Return the records below exactly, leaving nothing out.

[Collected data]
--

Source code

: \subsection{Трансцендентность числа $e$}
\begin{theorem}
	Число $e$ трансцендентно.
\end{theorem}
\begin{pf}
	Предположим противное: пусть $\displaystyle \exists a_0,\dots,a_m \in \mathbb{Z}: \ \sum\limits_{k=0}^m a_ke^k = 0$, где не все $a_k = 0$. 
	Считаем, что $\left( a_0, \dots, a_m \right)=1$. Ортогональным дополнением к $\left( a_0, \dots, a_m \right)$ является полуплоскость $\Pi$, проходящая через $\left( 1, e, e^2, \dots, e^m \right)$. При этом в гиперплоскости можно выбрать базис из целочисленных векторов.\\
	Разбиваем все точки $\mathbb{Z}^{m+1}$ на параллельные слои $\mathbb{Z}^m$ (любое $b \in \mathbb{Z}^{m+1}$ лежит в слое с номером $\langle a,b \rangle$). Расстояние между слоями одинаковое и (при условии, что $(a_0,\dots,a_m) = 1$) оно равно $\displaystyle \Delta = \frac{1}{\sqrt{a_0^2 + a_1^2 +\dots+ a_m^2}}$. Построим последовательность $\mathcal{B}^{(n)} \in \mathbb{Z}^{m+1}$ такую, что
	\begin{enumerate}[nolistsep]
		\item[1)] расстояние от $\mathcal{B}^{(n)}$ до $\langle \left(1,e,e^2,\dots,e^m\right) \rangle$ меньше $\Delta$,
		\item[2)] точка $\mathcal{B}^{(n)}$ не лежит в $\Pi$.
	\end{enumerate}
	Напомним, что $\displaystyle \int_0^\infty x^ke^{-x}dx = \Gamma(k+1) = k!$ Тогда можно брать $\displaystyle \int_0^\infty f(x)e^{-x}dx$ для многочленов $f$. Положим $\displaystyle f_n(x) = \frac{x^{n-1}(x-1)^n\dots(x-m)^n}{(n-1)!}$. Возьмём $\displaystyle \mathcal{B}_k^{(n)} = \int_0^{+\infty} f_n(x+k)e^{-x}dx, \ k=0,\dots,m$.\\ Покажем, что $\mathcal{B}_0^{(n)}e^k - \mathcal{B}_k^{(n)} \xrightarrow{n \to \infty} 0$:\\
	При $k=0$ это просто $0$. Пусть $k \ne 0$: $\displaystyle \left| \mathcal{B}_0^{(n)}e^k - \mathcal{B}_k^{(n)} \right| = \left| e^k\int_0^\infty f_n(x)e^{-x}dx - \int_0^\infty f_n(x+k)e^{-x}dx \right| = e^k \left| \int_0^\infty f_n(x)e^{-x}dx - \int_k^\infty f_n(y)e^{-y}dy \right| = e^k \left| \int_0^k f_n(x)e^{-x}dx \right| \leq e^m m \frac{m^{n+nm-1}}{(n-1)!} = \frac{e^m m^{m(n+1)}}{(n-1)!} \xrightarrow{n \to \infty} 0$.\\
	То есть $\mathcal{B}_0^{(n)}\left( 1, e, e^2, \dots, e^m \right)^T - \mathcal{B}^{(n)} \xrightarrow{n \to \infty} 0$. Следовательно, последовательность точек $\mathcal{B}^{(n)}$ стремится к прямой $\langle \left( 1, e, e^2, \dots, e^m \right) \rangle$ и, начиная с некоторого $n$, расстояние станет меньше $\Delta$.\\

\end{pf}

--

(Task answer):
Source code

: \subsection{Трансцендентность числа $e$}
\begin{theorem}
	Число $e$ трансцендентно.
\end{theorem}
\begin{pf}
	Предположим противное: пусть $\displaystyle \exists a_0,\dots,a_m \in \mathbb{Z}: \ \sum\limits_{k=0}^m a_ke^k = 0$, где не все $a_k = 0$. 
	Считаем, что $\left( a_0, \dots, a_m \right)=1$. Ортогональным дополнением к $\left( a_0, \dots, a_m \right)$ является полуплоскость $\Pi$, проходящая через $\left( 1, e, e^2, \dots, e^m \right)$. При этом в гиперплоскости можно выбрать базис из целочисленных векторов.\\
	Разбиваем все точки $\mathbb{Z}^{m+1}$ на параллельные слои $\mathbb{Z}^m$ (любое $b \in \mathbb{Z}^{m+1}$ лежит в слое с номером $\langle a,b \rangle$). Расстояние между слоями одинаковое и (при условии, что $(a_0,\dots,a_m) = 1$) оно равно $\displaystyle \Delta = \frac{1}{\sqrt{a_0^2 + a_1^2 +\dots+ a_m^2}}$. Построим последовательность $\mathcal{B}^{(n)} \in \mathbb{Z}^{m+1}$ такую, что
	\begin{enumerate}[nolistsep]
		\item[1)] расстояние от $\mathcal{B}^{(n)}$ до $\langle \left(1,e,e^2,\dots,e^m\right) \rangle$ меньше $\Delta$,
		\item[2)] точка $\mathcal{B}^{(n)}$ не лежит в $\Pi$.
	\end{enumerate}
	Напомним, что $\displaystyle \int_0^\infty x^ke^{-x}dx = \Gamma(k+1) = k!$ Тогда можно брать $\displaystyle \int_0^\infty f(x)e^{-x}dx$ для многочленов $f$. Положим $\displaystyle f_n(x) = \frac{x^{n-1}(x-1)^n\dots(x-m)^n}{(n-1)!}$. Возьмём $\displaystyle \mathcal{B}_k^{(n)} = \int_0^{+\infty} f_n(x+k)e^{-x}dx, \ k=0,\dots,m$.\\ Покажем, что $\mathcal{B}_0^{(n)}e^k - \mathcal{B}_k^{(n)} \xrightarrow{n \to \infty} 0$:\\
	При $k=0$ это просто $0$. Пусть $k \ne 0$: $\displaystyle \left| \mathcal{B}_0^{(n)}e^k - \mathcal{B}_k^{(n)} \right| = \left| e^k\int_0^\infty f_n(x)e^{-x}dx - \int_0^\infty f_n(x+k)e^{-x}dx \right| = e^k \left| \int_0^\infty f_n(x)e^{-x}dx - \int_k^\infty f_n(y)e^{-y}dy \right| = e^k \left| \int_0^k f_n(x)e^{-x}dx \right| \leq e^m m \frac{m^{n+nm-1}}{(n-1)!} = \frac{e^m m^{m(n+1)}}{(n-1)!} \xrightarrow{n \to \infty} 0$.\\
	То есть $\mathcal{B}_0^{(n)}\left( 1, e, e^2, \dots, e^m \right)^T - \mathcal{B}^{(n)} \xrightarrow{n \to \infty} 0$. Следовательно, последовательность точек $\mathcal{B}^{(n)}$ стремится к прямой $\langle \left( 1, e, e^2, \dots, e^m \right) \rangle$ и, начиная с некоторого $n$, расстояние станет меньше $\Delta$.\\

\end{pf}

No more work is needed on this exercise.